### Directions:
For each line in the data below that has the word "theta", copy that line.

|---|

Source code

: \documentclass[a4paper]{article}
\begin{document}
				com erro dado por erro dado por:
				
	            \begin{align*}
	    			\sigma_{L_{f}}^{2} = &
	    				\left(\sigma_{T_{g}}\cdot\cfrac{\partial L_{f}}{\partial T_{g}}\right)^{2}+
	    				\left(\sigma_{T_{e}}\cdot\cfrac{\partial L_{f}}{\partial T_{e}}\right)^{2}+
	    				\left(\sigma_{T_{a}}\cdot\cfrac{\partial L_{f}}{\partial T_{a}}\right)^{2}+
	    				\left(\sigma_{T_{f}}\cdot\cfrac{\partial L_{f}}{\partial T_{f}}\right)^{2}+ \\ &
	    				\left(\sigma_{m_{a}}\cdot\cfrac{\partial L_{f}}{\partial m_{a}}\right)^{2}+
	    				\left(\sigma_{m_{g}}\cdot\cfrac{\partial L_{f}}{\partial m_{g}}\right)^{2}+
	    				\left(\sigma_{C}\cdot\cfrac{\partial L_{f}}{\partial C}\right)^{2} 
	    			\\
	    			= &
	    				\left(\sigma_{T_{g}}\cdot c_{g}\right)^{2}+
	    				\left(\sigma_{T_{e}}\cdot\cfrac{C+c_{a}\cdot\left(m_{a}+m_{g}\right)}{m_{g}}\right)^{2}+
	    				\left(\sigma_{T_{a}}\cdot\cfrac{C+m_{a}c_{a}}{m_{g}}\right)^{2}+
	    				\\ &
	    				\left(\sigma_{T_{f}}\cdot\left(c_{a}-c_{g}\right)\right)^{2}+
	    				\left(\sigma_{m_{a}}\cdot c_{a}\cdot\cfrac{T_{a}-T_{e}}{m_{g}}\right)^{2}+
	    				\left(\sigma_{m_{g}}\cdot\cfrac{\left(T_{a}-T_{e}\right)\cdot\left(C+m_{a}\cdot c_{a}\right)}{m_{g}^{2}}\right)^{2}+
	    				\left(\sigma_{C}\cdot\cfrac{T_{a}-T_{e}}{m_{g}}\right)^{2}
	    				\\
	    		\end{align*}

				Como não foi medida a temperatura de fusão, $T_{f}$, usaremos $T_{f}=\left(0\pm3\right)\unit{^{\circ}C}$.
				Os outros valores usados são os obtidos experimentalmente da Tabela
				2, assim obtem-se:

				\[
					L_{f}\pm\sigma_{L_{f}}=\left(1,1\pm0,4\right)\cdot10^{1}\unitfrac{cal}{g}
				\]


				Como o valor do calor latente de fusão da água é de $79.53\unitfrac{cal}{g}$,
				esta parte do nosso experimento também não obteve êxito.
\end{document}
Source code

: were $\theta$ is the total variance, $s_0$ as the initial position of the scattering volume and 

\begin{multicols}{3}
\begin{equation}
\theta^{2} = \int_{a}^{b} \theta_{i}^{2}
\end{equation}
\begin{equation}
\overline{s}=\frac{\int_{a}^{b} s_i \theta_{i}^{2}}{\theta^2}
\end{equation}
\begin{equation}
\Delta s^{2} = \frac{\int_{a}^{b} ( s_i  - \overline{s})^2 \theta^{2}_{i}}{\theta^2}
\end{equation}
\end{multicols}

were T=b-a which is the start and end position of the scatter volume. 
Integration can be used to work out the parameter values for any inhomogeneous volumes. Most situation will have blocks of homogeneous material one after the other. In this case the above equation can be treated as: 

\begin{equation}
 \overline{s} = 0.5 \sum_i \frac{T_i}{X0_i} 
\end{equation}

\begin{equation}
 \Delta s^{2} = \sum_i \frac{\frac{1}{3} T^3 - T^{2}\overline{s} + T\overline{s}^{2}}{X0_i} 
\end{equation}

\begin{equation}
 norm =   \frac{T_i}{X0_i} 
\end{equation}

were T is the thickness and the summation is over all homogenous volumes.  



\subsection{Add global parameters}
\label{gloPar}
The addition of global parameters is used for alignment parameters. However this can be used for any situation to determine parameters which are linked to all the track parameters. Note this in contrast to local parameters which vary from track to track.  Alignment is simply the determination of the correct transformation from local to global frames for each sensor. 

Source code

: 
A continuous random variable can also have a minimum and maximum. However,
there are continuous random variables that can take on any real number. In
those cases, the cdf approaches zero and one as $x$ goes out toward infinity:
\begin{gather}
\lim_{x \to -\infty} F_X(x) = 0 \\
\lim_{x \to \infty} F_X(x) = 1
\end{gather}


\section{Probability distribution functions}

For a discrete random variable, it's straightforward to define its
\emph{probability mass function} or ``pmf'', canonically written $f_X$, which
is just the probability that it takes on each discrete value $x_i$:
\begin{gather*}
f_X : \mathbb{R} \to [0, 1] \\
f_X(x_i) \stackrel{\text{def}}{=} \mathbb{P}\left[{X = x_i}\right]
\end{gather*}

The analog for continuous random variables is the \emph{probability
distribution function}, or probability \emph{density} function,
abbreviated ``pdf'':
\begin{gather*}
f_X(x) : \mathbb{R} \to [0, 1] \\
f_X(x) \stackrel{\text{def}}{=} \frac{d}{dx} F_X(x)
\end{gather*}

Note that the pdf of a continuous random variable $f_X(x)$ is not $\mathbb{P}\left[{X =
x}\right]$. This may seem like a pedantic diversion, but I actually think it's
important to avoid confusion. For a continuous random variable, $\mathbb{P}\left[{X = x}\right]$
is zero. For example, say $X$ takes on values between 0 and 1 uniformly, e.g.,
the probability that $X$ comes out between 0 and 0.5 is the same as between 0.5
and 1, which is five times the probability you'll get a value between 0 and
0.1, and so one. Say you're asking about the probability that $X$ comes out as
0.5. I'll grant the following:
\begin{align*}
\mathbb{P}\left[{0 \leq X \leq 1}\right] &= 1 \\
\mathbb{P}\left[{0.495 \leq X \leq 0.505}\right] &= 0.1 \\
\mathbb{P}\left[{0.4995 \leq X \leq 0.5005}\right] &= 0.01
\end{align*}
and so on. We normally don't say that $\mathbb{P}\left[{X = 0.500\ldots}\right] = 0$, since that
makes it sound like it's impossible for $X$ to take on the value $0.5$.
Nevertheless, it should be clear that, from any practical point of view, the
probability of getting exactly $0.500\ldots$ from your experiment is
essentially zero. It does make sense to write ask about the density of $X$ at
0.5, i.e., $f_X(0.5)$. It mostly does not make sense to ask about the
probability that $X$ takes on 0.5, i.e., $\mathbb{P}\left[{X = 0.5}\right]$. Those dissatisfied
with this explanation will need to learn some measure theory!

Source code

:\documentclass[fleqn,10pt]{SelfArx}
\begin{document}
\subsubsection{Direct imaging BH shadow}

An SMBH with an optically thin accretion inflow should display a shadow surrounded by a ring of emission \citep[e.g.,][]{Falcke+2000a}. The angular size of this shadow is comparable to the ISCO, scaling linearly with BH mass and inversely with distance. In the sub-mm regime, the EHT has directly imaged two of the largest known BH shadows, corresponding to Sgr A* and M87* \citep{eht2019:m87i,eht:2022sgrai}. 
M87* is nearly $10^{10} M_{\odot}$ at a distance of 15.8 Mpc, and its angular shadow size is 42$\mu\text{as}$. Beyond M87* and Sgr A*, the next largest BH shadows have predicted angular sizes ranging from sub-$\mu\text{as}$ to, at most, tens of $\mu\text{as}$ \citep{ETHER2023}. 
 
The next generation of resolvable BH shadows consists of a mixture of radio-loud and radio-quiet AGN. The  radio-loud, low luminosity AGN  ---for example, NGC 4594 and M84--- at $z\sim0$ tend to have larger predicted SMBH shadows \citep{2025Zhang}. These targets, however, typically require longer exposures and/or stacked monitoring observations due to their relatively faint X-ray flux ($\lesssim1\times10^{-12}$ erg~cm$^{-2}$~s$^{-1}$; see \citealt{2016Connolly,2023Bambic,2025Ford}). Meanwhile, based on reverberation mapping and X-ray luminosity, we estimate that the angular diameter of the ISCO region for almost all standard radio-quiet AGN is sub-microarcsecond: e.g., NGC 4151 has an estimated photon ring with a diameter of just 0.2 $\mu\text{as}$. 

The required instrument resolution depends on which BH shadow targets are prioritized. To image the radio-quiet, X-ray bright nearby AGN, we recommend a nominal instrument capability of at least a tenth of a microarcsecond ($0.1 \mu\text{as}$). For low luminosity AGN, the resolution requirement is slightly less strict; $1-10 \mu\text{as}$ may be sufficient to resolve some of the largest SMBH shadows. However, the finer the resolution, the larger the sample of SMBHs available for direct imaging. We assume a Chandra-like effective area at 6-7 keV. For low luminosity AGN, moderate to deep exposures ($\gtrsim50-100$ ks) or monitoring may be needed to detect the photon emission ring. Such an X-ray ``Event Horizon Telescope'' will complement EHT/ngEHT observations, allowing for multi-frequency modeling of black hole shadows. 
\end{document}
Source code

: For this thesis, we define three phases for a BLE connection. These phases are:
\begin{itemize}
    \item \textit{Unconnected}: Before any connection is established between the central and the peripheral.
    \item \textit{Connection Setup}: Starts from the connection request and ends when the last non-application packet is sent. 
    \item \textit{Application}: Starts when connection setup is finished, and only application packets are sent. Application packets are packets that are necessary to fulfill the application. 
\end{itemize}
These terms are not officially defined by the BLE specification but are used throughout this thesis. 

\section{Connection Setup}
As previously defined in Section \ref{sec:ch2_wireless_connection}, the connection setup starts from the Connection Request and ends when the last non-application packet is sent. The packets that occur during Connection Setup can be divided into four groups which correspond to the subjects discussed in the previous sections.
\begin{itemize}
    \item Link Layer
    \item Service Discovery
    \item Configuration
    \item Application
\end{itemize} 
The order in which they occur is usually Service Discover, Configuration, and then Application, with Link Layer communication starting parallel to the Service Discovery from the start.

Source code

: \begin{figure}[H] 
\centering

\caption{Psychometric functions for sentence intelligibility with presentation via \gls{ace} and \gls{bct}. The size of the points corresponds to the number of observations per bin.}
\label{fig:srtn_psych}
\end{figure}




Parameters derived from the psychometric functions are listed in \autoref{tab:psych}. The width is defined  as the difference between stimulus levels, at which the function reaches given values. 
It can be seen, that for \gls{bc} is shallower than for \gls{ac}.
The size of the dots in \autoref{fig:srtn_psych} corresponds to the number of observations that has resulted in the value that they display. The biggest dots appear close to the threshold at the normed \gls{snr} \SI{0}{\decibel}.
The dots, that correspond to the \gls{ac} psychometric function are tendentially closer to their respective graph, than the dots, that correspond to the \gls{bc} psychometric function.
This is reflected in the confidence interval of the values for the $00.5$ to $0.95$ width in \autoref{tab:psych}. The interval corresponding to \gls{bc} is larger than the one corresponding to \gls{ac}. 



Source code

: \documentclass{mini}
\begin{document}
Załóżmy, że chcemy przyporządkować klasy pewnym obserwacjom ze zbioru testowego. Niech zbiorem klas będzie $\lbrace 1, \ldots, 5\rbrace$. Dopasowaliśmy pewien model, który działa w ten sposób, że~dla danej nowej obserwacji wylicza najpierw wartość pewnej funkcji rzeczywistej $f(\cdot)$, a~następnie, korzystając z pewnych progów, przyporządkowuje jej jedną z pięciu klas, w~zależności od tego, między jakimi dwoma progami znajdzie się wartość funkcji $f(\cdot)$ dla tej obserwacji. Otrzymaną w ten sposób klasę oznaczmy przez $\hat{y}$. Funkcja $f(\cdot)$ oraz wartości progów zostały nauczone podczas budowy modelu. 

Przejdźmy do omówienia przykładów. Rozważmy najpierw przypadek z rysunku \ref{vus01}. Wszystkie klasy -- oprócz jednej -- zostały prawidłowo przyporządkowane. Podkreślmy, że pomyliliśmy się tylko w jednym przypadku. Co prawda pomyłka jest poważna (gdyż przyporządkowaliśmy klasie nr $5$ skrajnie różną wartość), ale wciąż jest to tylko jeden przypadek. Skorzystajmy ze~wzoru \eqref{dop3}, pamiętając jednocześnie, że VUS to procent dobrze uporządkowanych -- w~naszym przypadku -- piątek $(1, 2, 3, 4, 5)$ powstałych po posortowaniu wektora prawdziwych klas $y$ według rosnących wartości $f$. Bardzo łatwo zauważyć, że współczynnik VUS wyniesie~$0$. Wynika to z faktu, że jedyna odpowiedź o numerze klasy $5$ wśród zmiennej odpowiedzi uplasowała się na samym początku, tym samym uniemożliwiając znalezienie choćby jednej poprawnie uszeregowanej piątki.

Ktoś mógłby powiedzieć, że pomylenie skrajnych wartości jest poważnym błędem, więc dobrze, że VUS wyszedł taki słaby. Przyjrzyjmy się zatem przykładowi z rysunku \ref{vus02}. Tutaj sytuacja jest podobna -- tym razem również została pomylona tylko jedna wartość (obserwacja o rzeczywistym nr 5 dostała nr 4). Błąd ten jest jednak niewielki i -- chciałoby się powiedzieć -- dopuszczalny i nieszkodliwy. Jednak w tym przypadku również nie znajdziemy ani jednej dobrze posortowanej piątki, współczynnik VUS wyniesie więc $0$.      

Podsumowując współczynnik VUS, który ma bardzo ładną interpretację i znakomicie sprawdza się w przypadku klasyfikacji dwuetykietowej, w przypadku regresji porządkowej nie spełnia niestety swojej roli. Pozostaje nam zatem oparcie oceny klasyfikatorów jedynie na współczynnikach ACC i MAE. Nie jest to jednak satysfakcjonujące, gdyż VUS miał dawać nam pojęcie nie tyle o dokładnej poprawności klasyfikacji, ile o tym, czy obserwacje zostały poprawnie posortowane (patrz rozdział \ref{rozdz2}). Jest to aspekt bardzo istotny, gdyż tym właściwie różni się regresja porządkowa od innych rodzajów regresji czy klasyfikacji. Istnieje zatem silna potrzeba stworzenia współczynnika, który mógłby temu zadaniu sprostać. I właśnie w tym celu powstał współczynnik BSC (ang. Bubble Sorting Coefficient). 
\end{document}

|---|

### Solution to this task:
: were $\theta$ is the total variance, $s_0$ as the initial position of the scattering volume and 
\theta^{2} = \int_{a}^{b} \theta_{i}^{2}
\overline{s}=\frac{\int_{a}^{b} s_i \theta_{i}^{2}}{\theta^2}
\Delta s^{2} = \frac{\int_{a}^{b} ( s_i  - \overline{s})^2 \theta^{2}_{i}}{\theta^2}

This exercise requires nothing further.